[RAW DATA Boundary: Start]

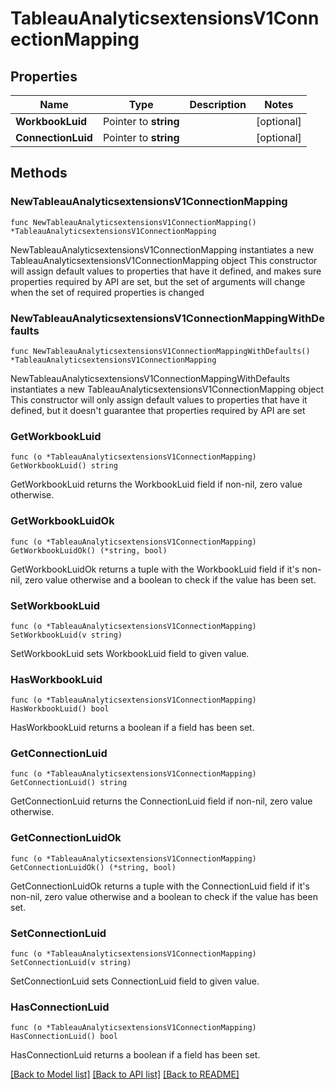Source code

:# TableauAnalyticsextensionsV1ConnectionMapping

## Properties

Name | Type | Description | Notes
------------ | ------------- | ------------- | -------------
**WorkbookLuid** | Pointer to **string** |  | [optional] 
**ConnectionLuid** | Pointer to **string** |  | [optional] 

## Methods

### NewTableauAnalyticsextensionsV1ConnectionMapping

`func NewTableauAnalyticsextensionsV1ConnectionMapping() *TableauAnalyticsextensionsV1ConnectionMapping`

NewTableauAnalyticsextensionsV1ConnectionMapping instantiates a new TableauAnalyticsextensionsV1ConnectionMapping object
This constructor will assign default values to properties that have it defined,
and makes sure properties required by API are set, but the set of arguments
will change when the set of required properties is changed

### NewTableauAnalyticsextensionsV1ConnectionMappingWithDefaults

`func NewTableauAnalyticsextensionsV1ConnectionMappingWithDefaults() *TableauAnalyticsextensionsV1ConnectionMapping`

NewTableauAnalyticsextensionsV1ConnectionMappingWithDefaults instantiates a new TableauAnalyticsextensionsV1ConnectionMapping object
This constructor will only assign default values to properties that have it defined,
but it doesn't guarantee that properties required by API are set

### GetWorkbookLuid

`func (o *TableauAnalyticsextensionsV1ConnectionMapping) GetWorkbookLuid() string`

GetWorkbookLuid returns the WorkbookLuid field if non-nil, zero value otherwise.

### GetWorkbookLuidOk

`func (o *TableauAnalyticsextensionsV1ConnectionMapping) GetWorkbookLuidOk() (*string, bool)`

GetWorkbookLuidOk returns a tuple with the WorkbookLuid field if it's non-nil, zero value otherwise
and a boolean to check if the value has been set.

### SetWorkbookLuid

`func (o *TableauAnalyticsextensionsV1ConnectionMapping) SetWorkbookLuid(v string)`

SetWorkbookLuid sets WorkbookLuid field to given value.

### HasWorkbookLuid

`func (o *TableauAnalyticsextensionsV1ConnectionMapping) HasWorkbookLuid() bool`

HasWorkbookLuid returns a boolean if a field has been set.

### GetConnectionLuid

`func (o *TableauAnalyticsextensionsV1ConnectionMapping) GetConnectionLuid() string`

GetConnectionLuid returns the ConnectionLuid field if non-nil, zero value otherwise.

### GetConnectionLuidOk

`func (o *TableauAnalyticsextensionsV1ConnectionMapping) GetConnectionLuidOk() (*string, bool)`

GetConnectionLuidOk returns a tuple with the ConnectionLuid field if it's non-nil, zero value otherwise
and a boolean to check if the value has been set.

### SetConnectionLuid

`func (o *TableauAnalyticsextensionsV1ConnectionMapping) SetConnectionLuid(v string)`

SetConnectionLuid sets ConnectionLuid field to given value.

### HasConnectionLuid

`func (o *TableauAnalyticsextensionsV1ConnectionMapping) HasConnectionLuid() bool`

HasConnectionLuid returns a boolean if a field has been set.


[[Back to Model list]](../README.md#documentation-for-models) [[Back to API list]](../README.md#documentation-for-api-endpoints) [[Back to README]](../README.md)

[RAW DATA Boundary: End]

#### EXERCISE GOAL:
Word for word, repeat all the data, but not its images.

#### TASK RESULT:
Source code

:# TableauAnalyticsextensionsV1ConnectionMapping

## Properties

Name | Type | Description | Notes
------------ | ------------- | ------------- | -------------
**WorkbookLuid** | Pointer to **string** |  | [optional] 
**ConnectionLuid** | Pointer to **string** |  | [optional] 

## Methods

### NewTableauAnalyticsextensionsV1ConnectionMapping

`func NewTableauAnalyticsextensionsV1ConnectionMapping() *TableauAnalyticsextensionsV1ConnectionMapping`

NewTableauAnalyticsextensionsV1ConnectionMapping instantiates a new TableauAnalyticsextensionsV1ConnectionMapping object
This constructor will assign default values to properties that have it defined,
and makes sure properties required by API are set, but the set of arguments
will change when the set of required properties is changed

### NewTableauAnalyticsextensionsV1ConnectionMappingWithDefaults

`func NewTableauAnalyticsextensionsV1ConnectionMappingWithDefaults() *TableauAnalyticsextensionsV1ConnectionMapping`

NewTableauAnalyticsextensionsV1ConnectionMappingWithDefaults instantiates a new TableauAnalyticsextensionsV1ConnectionMapping object
This constructor will only assign default values to properties that have it defined,
but it doesn't guarantee that properties required by API are set

### GetWorkbookLuid

`func (o *TableauAnalyticsextensionsV1ConnectionMapping) GetWorkbookLuid() string`

GetWorkbookLuid returns the WorkbookLuid field if non-nil, zero value otherwise.

### GetWorkbookLuidOk

`func (o *TableauAnalyticsextensionsV1ConnectionMapping) GetWorkbookLuidOk() (*string, bool)`

GetWorkbookLuidOk returns a tuple with the WorkbookLuid field if it's non-nil, zero value otherwise
and a boolean to check if the value has been set.

### SetWorkbookLuid

`func (o *TableauAnalyticsextensionsV1ConnectionMapping) SetWorkbookLuid(v string)`

SetWorkbookLuid sets WorkbookLuid field to given value.

### HasWorkbookLuid

`func (o *TableauAnalyticsextensionsV1ConnectionMapping) HasWorkbookLuid() bool`

HasWorkbookLuid returns a boolean if a field has been set.

### GetConnectionLuid

`func (o *TableauAnalyticsextensionsV1ConnectionMapping) GetConnectionLuid() string`

GetConnectionLuid returns the ConnectionLuid field if non-nil, zero value otherwise.

### GetConnectionLuidOk

`func (o *TableauAnalyticsextensionsV1ConnectionMapping) GetConnectionLuidOk() (*string, bool)`

GetConnectionLuidOk returns a tuple with the ConnectionLuid field if it's non-nil, zero value otherwise
and a boolean to check if the value has been set.

### SetConnectionLuid

`func (o *TableauAnalyticsextensionsV1ConnectionMapping) SetConnectionLuid(v string)`

SetConnectionLuid sets ConnectionLuid field to given value.

### HasConnectionLuid

`func (o *TableauAnalyticsextensionsV1ConnectionMapping) HasConnectionLuid() bool`

HasConnectionLuid returns a boolean if a field has been set.


[[Back to Model list]](../README.md#documentation-for-models) [[Back to API list]](../README.md#documentation-for-api-endpoints) [[Back to README]](../README.md)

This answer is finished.